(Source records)
⟨
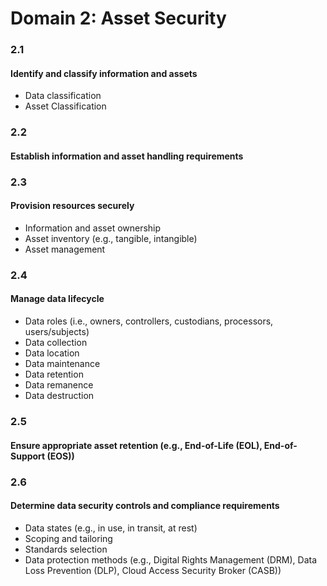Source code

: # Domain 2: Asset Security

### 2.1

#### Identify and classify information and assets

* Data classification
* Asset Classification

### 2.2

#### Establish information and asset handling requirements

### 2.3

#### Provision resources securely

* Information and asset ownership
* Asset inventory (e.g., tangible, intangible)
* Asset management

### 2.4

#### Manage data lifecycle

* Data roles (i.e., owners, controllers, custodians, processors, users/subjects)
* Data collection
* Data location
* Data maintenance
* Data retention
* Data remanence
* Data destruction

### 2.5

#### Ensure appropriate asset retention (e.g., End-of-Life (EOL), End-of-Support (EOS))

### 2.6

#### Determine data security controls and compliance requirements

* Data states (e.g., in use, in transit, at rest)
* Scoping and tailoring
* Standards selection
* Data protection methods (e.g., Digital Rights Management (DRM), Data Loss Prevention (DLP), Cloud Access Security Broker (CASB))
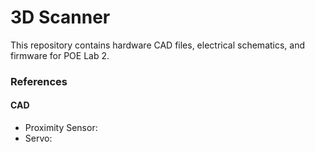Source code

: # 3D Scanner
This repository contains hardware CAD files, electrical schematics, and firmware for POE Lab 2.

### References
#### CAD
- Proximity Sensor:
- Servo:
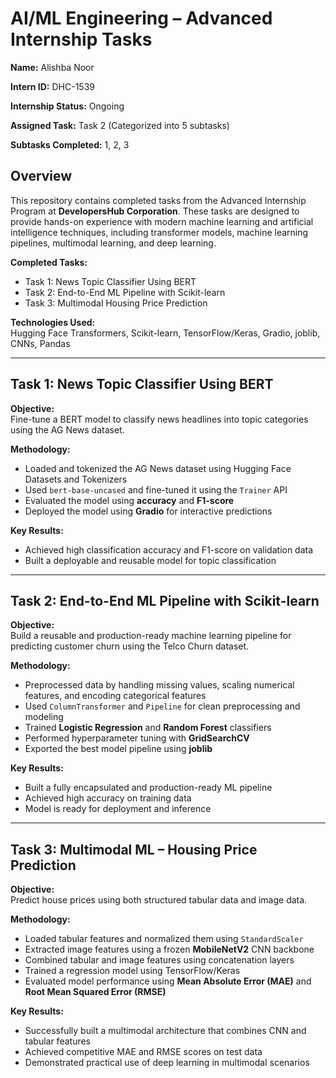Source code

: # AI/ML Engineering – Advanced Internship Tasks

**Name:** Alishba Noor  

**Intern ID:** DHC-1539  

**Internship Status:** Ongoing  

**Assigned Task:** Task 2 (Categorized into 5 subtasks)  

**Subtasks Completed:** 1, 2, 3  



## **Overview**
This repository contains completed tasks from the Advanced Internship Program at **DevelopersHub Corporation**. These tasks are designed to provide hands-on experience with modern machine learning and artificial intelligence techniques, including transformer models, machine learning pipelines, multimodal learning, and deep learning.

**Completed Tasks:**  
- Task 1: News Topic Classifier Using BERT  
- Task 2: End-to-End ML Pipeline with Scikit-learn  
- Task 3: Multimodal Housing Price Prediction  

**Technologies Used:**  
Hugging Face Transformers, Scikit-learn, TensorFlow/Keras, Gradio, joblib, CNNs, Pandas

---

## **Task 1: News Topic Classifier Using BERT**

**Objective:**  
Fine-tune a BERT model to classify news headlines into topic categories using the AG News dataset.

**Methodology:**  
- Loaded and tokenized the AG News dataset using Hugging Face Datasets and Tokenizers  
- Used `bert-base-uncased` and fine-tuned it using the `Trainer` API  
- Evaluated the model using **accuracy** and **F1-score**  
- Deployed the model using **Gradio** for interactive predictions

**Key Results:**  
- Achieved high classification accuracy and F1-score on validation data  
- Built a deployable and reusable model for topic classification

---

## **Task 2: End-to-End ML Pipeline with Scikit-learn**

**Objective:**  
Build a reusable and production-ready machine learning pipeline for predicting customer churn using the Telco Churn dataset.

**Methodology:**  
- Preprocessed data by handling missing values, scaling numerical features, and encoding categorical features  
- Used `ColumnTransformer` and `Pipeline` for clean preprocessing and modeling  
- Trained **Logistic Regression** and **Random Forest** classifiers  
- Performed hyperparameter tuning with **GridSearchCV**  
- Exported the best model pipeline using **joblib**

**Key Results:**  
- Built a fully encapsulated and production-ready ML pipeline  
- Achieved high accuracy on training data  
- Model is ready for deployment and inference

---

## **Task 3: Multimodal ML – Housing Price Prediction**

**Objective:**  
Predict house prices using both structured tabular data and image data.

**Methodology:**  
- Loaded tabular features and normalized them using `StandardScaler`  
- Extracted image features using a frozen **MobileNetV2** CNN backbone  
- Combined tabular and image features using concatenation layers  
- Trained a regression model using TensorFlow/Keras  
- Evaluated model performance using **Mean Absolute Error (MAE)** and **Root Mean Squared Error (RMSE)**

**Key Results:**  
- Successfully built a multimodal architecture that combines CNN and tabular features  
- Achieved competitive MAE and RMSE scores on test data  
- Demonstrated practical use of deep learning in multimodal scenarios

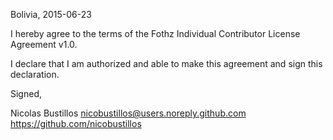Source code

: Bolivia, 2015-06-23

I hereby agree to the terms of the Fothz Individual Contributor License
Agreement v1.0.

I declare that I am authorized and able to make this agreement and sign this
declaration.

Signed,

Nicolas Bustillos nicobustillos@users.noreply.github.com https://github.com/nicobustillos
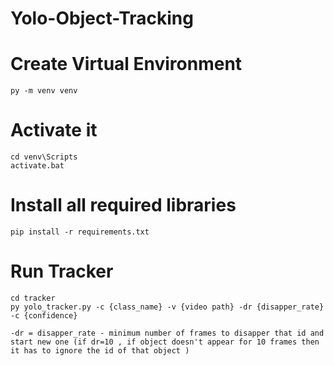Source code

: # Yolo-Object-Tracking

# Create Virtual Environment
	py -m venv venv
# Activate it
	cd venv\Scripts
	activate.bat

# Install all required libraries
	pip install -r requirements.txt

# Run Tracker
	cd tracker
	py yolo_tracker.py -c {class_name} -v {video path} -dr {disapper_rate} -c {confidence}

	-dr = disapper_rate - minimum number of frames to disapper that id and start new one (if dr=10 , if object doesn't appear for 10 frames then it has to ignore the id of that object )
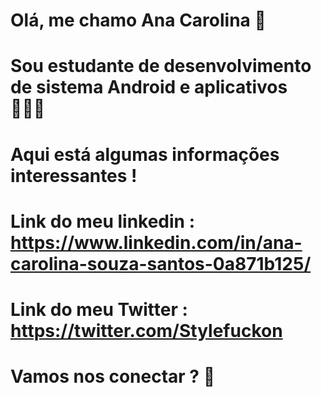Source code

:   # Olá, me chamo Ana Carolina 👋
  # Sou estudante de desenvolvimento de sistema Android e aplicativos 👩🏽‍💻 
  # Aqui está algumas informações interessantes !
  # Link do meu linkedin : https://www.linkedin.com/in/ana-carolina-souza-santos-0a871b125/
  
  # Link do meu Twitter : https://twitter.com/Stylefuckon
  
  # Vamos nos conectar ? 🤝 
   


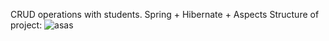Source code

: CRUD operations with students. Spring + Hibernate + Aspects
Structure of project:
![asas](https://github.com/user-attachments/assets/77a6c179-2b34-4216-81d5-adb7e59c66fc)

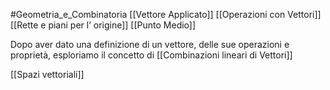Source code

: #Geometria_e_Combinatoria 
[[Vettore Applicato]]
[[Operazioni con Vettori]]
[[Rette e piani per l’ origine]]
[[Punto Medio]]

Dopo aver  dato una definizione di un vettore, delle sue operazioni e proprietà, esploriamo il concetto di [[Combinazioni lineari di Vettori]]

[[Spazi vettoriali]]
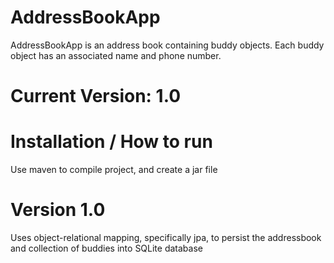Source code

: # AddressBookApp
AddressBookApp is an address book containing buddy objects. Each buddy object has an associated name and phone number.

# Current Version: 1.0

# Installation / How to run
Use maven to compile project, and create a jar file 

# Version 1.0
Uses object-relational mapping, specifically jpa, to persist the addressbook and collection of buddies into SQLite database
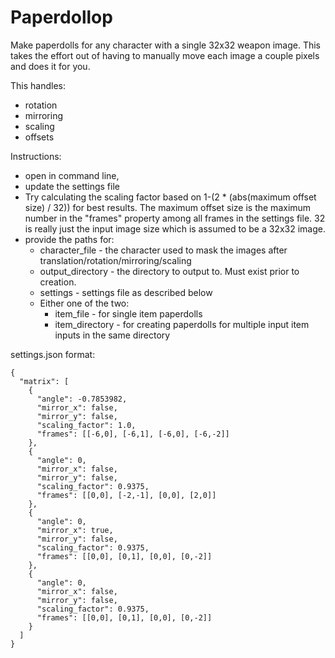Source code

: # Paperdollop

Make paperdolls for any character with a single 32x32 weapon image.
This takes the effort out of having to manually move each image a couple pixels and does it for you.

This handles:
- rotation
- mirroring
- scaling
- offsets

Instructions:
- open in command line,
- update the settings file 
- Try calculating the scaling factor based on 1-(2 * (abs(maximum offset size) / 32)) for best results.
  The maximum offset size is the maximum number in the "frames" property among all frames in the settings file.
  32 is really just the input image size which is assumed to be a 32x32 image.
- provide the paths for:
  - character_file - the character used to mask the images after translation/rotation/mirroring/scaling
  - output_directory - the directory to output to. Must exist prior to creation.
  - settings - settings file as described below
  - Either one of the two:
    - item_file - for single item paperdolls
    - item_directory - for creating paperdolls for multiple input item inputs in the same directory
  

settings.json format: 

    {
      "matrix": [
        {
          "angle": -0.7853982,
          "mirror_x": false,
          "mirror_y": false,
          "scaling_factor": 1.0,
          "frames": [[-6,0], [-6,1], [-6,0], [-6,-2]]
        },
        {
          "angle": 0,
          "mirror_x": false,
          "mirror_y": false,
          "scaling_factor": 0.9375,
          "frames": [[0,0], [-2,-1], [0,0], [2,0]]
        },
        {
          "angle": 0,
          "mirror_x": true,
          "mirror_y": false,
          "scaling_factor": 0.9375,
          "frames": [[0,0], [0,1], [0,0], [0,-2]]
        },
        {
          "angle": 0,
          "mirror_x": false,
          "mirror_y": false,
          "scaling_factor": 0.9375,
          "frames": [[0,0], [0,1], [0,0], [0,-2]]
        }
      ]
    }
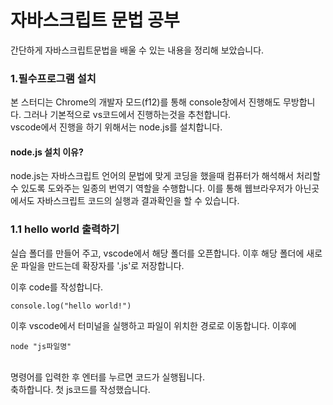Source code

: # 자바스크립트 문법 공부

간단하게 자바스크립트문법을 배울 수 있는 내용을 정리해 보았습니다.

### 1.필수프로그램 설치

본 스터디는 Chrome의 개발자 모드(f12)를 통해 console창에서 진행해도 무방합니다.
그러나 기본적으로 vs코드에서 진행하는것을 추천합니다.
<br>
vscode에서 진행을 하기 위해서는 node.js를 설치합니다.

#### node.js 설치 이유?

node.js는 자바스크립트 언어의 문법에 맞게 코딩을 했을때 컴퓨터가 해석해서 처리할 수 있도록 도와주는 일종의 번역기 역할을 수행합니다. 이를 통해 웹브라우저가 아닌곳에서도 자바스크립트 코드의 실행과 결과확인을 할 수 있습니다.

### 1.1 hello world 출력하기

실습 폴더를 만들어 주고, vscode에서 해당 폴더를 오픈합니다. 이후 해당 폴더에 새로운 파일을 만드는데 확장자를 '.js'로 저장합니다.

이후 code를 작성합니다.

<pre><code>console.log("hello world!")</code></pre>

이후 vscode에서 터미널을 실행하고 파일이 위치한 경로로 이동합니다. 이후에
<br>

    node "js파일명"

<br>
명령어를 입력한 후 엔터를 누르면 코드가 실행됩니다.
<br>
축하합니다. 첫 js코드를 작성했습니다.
⟩
→ PROBLEM DESCRIPTION
If a line above holds the word "requirements", copy it.

→ EXERCISE OUTPUT
#### Establish information and asset handling requirements
#### Determine data security controls and compliance requirements
	pip install -r requirements.txt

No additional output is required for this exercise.